Why use this interactivity?

The Graphs interactivity has been designed to provide an environment in which students can tackle a wide range of problems, and in which they can also pose and try to answer their own questions. There is enough flexibility that questions on a range of topics in the area of graphs and networks can be investigated.

One of the attractive features of this area of mathematics is that many interesting questions can be asked and answered without needing to know much about the theory. This makes it ideally suited for problem solving for a wide variety of students (of a range of ages and levels of mathematical experience).

Possible approaches

Students could be given one or more questions or starting points for exploration, and could be encouraged to use the interactivity to develop their own examples to help with making conjectures and finding answers.

Here are some examples of possible questions:

• Let G be a graph with vertices x₁, x₂, …, x_n, with degrees d(x₁), d(x₂), …, d(x_n) respectively. Find (with proof) an expression for d(x₁) + d(x₂) + … + d(x_n) in terms of e(G).
• If a graph is not connected, must its complement be connected?
• Can each vertex of a finite graph have a different degree?
• For each of the following statements, decide whether it is true, and give a proof or counterexample as appropriate:
  • Let G be a graph whose edge set can be partitioned into cycles. Then every vertex has even degree.
  • Let G be a graph where every vertex has even degree. Then its edge set can be partitioned into cycles.
  • Let G be a connected graph.
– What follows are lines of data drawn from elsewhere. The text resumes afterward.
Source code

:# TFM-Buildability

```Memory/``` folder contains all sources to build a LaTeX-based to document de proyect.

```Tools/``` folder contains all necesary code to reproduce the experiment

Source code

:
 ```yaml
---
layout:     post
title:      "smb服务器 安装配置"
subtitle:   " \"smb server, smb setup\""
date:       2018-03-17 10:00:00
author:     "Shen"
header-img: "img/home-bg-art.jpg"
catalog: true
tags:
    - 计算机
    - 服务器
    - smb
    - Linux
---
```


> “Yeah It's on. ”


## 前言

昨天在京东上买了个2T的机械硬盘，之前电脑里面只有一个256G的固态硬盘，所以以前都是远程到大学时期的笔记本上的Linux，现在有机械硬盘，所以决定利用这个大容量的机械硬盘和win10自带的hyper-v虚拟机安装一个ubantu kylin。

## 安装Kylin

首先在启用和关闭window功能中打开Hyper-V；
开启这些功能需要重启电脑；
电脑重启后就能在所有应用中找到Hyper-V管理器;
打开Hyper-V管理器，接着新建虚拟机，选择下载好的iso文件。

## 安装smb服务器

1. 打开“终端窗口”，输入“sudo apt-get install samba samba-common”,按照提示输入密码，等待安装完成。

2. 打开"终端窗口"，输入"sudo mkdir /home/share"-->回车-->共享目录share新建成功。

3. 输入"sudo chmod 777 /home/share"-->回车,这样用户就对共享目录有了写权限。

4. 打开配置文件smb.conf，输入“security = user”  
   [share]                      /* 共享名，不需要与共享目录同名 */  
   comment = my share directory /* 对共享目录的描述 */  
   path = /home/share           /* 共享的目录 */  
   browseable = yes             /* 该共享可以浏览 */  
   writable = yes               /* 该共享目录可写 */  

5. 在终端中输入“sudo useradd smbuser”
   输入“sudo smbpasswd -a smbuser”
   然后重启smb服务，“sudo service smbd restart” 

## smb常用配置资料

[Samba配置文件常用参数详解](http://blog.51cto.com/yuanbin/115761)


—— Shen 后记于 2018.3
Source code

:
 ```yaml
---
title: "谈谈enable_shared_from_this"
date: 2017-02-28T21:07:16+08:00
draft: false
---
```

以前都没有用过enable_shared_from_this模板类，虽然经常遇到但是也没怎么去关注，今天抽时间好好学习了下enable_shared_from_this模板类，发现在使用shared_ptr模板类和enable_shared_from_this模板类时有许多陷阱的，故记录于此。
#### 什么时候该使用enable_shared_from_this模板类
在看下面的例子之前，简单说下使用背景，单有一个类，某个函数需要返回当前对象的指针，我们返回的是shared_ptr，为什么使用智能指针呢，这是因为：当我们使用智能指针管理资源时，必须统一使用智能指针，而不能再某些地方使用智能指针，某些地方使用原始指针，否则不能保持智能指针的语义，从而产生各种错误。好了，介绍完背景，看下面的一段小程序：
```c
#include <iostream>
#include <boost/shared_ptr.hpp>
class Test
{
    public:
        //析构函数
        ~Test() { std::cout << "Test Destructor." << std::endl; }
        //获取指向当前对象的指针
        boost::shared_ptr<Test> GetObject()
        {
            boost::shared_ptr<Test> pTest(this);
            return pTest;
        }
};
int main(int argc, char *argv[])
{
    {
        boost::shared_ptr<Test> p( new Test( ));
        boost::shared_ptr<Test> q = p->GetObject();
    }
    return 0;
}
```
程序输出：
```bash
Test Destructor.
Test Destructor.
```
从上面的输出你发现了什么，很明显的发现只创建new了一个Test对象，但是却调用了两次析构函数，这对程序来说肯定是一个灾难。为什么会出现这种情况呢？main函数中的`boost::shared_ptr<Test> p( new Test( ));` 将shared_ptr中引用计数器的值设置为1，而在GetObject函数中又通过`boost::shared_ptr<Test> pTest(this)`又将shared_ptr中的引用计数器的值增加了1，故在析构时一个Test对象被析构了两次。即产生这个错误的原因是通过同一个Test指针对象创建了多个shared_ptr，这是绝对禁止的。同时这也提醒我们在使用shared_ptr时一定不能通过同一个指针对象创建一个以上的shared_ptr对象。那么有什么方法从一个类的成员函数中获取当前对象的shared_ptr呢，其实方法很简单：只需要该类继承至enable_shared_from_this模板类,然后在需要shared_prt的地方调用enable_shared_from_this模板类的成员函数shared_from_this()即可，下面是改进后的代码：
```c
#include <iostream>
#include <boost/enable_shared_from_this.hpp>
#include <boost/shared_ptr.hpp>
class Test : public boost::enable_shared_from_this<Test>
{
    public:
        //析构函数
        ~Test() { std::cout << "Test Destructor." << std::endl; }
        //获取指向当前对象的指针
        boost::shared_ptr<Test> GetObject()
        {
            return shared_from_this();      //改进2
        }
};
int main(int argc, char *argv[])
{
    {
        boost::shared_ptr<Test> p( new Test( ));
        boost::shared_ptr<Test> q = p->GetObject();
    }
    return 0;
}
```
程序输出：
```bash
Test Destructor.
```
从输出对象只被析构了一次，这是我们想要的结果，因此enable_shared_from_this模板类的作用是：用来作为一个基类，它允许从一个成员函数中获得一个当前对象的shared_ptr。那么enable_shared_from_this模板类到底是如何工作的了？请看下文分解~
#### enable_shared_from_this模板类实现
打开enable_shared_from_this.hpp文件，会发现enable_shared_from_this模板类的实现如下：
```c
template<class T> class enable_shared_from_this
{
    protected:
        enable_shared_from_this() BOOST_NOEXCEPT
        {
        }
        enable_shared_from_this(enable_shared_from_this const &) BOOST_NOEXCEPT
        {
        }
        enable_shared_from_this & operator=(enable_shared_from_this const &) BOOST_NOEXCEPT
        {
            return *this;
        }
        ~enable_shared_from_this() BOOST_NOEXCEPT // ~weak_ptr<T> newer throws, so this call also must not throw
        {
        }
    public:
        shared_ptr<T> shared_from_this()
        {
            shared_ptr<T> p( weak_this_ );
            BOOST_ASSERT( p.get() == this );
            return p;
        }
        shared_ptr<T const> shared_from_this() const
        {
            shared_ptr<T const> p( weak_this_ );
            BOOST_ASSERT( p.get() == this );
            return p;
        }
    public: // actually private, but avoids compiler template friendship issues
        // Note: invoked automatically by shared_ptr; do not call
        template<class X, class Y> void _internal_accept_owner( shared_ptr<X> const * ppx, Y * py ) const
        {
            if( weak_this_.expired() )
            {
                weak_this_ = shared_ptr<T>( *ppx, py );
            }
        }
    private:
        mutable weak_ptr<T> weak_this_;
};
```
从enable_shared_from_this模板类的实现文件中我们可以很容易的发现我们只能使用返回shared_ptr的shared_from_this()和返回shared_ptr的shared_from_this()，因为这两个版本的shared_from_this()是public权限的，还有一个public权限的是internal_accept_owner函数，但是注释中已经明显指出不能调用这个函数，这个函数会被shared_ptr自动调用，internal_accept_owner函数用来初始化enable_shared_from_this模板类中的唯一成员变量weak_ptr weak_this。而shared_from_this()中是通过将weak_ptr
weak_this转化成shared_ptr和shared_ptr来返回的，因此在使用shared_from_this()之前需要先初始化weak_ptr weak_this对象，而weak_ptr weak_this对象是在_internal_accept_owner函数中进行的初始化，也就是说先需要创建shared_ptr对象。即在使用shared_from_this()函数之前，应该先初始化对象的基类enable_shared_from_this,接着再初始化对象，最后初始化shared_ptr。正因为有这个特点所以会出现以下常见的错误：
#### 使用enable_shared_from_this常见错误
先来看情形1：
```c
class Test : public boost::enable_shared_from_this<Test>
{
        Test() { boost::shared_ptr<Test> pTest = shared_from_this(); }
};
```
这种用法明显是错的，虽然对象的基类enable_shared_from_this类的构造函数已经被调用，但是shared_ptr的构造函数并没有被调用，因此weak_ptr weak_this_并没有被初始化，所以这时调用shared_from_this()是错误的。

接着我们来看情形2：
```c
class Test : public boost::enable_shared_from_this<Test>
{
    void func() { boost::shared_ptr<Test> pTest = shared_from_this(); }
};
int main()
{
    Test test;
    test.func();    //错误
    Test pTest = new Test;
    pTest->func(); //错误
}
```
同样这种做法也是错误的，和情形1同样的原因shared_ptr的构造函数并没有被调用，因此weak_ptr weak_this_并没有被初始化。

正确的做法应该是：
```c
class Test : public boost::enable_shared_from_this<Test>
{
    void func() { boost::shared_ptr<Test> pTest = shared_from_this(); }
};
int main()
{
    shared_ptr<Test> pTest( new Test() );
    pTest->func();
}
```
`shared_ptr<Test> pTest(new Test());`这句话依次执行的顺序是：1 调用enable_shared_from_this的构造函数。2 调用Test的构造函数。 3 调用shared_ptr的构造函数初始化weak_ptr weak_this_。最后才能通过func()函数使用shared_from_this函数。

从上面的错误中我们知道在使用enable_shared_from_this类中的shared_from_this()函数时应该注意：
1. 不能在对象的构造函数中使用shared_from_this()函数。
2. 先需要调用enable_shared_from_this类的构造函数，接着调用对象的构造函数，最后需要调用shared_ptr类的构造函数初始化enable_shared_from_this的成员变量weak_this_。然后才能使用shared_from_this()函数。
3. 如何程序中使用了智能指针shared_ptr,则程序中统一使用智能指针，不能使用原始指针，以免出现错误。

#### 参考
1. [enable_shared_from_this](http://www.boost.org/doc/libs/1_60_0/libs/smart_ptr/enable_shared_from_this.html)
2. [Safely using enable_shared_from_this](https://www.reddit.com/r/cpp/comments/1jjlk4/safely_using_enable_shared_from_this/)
Is there necessarily a vertex so that G - x (that is, the graph with the vertex and its adjoining edges removed) is connected? Are there necessarily two distinct vertices x and y so that both G - x and G - y are connected? Are there necessarily three vertices x, y and z so that G - x, G - y and G - z are all connected? And so on!
• Concentrate just on planar graphs. Can you find a relationship between the numbers of vertices, edges and faces? Can you prove that your relationship always holds?
• Can you find an easy way to tell whether or not a graph has an Eulerian circuit? Can you justify why your criterion works?
• Concentrate just on bipartite graphs. Can you find a good way to tell whether or not there is a matching in a bipartite graph? Can you justify why your condition is both necessary and sufficient?

Related problems

There are several problems on NRICH that could be tackled using the interactivity to generate examples. These include Tree Graphs, Maximum Flow and Pattern of Islands.